Would you go through the records below and copy each line with the string "mobile"?

◆ **Source material**:
***

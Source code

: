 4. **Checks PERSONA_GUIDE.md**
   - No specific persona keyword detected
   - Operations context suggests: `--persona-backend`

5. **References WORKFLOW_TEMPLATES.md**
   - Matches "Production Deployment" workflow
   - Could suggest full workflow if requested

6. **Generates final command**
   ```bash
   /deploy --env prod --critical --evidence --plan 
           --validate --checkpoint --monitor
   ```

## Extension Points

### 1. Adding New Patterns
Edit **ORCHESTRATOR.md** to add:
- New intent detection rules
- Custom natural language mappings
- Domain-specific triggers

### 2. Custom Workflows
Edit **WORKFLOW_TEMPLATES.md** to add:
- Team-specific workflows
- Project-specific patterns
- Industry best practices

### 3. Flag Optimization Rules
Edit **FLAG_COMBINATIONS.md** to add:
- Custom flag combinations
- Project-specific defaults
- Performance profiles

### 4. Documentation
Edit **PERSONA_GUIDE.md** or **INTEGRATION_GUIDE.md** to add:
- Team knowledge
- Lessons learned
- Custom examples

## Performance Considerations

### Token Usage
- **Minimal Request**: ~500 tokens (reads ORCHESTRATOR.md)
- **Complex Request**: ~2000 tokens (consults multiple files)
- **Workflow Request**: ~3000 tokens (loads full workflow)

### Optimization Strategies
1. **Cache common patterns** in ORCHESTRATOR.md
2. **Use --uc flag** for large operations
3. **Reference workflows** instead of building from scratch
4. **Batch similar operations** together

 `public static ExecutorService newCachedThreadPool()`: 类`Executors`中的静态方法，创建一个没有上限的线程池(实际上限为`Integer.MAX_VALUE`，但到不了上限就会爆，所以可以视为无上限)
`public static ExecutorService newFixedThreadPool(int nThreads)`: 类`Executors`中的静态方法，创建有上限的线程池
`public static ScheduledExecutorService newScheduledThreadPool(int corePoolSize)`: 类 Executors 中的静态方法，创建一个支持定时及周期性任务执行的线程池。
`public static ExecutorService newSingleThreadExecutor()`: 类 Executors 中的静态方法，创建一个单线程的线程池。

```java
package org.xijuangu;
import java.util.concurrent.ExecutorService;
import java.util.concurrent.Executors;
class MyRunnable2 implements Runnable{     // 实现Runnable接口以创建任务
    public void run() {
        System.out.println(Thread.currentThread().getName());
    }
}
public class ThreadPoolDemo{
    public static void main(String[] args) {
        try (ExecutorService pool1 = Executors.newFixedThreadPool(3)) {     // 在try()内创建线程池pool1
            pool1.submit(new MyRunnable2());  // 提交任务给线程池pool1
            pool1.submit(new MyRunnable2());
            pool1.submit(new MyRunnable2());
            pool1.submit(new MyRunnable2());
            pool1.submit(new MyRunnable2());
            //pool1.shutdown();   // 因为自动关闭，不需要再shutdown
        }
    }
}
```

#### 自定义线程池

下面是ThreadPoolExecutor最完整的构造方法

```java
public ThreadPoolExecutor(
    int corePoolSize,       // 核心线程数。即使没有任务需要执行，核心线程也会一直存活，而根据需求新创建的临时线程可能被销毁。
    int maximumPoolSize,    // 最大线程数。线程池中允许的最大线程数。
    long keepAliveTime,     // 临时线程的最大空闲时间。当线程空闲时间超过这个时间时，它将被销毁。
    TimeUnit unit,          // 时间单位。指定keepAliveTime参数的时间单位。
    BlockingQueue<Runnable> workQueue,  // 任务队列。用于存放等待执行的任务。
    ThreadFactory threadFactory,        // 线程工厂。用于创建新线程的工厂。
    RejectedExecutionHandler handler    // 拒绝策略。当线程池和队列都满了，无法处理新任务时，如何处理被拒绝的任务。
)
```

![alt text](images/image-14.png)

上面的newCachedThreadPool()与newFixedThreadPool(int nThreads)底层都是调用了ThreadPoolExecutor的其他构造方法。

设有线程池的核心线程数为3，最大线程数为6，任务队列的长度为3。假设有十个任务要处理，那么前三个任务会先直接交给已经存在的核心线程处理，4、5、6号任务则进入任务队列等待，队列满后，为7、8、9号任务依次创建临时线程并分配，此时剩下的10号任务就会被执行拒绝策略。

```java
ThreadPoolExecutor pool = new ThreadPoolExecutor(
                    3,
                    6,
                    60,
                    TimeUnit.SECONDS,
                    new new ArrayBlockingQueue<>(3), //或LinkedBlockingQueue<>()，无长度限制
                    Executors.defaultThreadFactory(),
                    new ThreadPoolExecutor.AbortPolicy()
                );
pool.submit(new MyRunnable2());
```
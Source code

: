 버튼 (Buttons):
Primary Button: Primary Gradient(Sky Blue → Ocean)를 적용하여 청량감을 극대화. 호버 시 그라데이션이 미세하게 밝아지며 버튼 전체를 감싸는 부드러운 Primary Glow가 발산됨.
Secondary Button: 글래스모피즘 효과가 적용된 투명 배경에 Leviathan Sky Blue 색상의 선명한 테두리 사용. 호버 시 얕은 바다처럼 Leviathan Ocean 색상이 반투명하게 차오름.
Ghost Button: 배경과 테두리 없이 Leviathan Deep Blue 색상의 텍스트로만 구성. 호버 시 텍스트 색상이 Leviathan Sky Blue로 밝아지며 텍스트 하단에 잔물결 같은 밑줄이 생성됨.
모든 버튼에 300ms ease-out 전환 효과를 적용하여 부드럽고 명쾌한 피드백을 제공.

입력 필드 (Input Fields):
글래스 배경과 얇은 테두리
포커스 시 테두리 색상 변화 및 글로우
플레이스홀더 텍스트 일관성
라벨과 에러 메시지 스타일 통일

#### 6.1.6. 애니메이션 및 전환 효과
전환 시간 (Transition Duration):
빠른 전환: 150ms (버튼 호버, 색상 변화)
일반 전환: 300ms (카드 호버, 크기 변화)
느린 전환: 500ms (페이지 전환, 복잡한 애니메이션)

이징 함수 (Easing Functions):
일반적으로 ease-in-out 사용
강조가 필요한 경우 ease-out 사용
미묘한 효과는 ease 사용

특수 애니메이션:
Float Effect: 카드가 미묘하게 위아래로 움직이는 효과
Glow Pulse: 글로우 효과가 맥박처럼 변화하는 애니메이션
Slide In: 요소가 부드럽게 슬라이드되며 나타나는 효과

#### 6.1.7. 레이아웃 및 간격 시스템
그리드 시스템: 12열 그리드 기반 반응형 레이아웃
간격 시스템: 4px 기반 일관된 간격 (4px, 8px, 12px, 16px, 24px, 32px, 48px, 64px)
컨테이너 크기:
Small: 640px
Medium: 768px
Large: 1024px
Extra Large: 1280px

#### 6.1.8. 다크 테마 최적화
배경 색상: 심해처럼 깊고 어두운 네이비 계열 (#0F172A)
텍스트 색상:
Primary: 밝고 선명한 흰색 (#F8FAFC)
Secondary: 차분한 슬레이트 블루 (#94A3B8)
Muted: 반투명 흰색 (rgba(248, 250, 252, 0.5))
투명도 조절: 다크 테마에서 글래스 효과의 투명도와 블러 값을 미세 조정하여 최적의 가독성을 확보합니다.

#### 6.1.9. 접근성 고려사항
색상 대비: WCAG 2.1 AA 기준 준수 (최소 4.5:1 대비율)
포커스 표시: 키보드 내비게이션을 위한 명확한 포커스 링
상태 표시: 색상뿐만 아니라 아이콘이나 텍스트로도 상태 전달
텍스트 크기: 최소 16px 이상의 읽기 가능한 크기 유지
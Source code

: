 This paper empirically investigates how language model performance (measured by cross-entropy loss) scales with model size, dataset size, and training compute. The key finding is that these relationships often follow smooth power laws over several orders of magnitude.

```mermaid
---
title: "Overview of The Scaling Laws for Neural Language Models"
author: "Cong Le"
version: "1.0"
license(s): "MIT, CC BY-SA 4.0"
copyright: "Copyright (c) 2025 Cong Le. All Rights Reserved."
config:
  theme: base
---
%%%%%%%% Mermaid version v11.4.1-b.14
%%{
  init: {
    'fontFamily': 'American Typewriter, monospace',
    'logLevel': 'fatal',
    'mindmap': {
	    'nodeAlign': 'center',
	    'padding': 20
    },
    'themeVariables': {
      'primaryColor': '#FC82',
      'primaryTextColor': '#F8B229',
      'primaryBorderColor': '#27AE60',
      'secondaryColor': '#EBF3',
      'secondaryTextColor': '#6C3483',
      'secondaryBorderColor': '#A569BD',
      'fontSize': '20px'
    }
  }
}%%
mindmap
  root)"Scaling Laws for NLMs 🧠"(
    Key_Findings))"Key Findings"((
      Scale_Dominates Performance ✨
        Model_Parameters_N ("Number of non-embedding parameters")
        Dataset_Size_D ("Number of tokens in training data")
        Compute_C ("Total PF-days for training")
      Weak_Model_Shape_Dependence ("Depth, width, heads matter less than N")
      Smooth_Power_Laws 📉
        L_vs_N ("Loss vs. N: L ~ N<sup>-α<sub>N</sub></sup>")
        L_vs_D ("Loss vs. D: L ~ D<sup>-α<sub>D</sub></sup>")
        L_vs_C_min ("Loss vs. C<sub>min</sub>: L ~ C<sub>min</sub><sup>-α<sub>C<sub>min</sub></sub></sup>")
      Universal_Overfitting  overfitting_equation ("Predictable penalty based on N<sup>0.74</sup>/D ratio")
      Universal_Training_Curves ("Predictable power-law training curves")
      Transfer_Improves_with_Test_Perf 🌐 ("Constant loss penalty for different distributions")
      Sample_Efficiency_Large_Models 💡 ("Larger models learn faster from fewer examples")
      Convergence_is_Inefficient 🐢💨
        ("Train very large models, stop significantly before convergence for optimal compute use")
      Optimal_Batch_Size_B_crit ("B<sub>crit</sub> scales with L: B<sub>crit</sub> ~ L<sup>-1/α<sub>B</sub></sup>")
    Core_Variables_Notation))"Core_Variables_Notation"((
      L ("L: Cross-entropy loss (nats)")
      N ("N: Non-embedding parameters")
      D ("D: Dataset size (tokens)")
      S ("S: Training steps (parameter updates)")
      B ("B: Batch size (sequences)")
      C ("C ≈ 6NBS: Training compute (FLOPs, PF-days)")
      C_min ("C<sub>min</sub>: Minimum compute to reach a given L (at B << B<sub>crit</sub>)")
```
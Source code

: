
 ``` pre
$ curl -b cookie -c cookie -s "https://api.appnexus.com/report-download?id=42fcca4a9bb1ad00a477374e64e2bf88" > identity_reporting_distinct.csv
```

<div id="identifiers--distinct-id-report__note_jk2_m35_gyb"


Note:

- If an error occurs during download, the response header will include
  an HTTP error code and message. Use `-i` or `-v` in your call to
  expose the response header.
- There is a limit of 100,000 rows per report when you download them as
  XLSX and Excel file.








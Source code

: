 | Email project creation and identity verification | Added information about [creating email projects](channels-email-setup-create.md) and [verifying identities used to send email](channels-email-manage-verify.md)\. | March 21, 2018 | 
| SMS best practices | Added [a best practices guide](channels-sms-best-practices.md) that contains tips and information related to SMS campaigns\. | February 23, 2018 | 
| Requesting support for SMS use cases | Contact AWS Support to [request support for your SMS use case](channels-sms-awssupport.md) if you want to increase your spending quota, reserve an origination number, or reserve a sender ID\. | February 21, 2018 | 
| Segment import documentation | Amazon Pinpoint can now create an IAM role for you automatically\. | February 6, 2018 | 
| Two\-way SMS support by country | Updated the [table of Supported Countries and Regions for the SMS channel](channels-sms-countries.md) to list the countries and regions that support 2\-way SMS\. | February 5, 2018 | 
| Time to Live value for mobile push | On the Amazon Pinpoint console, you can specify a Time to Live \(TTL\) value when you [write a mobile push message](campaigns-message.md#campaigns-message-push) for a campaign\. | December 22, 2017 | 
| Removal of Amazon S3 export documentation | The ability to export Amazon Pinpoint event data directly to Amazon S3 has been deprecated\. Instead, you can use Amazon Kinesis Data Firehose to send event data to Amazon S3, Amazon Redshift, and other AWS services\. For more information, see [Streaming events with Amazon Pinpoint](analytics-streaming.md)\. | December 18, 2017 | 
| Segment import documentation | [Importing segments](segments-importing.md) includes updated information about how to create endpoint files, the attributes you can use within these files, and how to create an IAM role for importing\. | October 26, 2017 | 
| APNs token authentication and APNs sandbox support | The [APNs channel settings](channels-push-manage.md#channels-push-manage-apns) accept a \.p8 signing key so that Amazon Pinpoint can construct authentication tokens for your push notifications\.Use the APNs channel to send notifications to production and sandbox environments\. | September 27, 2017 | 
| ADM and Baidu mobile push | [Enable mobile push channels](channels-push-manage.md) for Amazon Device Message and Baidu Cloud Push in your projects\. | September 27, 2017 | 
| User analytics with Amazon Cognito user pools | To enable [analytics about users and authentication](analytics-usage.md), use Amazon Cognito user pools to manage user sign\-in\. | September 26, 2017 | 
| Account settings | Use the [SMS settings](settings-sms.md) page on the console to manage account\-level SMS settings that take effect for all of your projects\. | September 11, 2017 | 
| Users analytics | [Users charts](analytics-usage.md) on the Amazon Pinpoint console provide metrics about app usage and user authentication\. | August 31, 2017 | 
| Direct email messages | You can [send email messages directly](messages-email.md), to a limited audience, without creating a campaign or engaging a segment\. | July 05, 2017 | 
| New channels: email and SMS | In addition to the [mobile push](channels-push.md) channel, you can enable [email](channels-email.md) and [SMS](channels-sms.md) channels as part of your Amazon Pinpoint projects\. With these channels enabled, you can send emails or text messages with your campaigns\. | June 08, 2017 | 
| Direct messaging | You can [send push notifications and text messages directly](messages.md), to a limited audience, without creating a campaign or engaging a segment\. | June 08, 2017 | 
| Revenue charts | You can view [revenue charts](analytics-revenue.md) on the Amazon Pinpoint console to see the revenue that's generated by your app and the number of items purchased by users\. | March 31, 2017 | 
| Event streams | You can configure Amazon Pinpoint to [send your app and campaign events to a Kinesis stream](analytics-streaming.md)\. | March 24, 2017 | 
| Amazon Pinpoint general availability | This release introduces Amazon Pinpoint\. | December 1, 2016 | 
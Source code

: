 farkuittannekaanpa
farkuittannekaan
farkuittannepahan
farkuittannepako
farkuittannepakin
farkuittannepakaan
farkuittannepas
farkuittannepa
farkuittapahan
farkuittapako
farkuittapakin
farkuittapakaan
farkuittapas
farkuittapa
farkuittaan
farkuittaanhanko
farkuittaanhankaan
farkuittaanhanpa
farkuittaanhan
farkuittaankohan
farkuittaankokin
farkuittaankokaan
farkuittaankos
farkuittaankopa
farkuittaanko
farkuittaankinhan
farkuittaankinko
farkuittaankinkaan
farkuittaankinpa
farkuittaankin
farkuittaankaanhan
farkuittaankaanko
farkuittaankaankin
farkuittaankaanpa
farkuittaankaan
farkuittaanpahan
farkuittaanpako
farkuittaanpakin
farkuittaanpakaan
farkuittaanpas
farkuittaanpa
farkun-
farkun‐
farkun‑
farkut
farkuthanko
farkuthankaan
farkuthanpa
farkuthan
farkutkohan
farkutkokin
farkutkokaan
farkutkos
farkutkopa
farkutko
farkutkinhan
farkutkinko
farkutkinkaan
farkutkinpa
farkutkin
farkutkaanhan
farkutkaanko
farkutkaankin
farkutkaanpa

***

◆ **Solved exercise**:
| Time to Live value for mobile push | On the Amazon Pinpoint console, you can specify a Time to Live \(TTL\) value when you [write a mobile push message](campaigns-message.md#campaigns-message-push) for a campaign\. | December 22, 2017 | 
| ADM and Baidu mobile push | [Enable mobile push channels](channels-push-manage.md) for Amazon Device Message and Baidu Cloud Push in your projects\. | September 27, 2017 | 
| New channels: email and SMS | In addition to the [mobile push](channels-push.md) channel, you can enable [email](channels-email.md) and [SMS](channels-sms.md) channels as part of your Amazon Pinpoint projects\. With these channels enabled, you can send emails or text messages with your campaigns\. | June 08, 2017 | 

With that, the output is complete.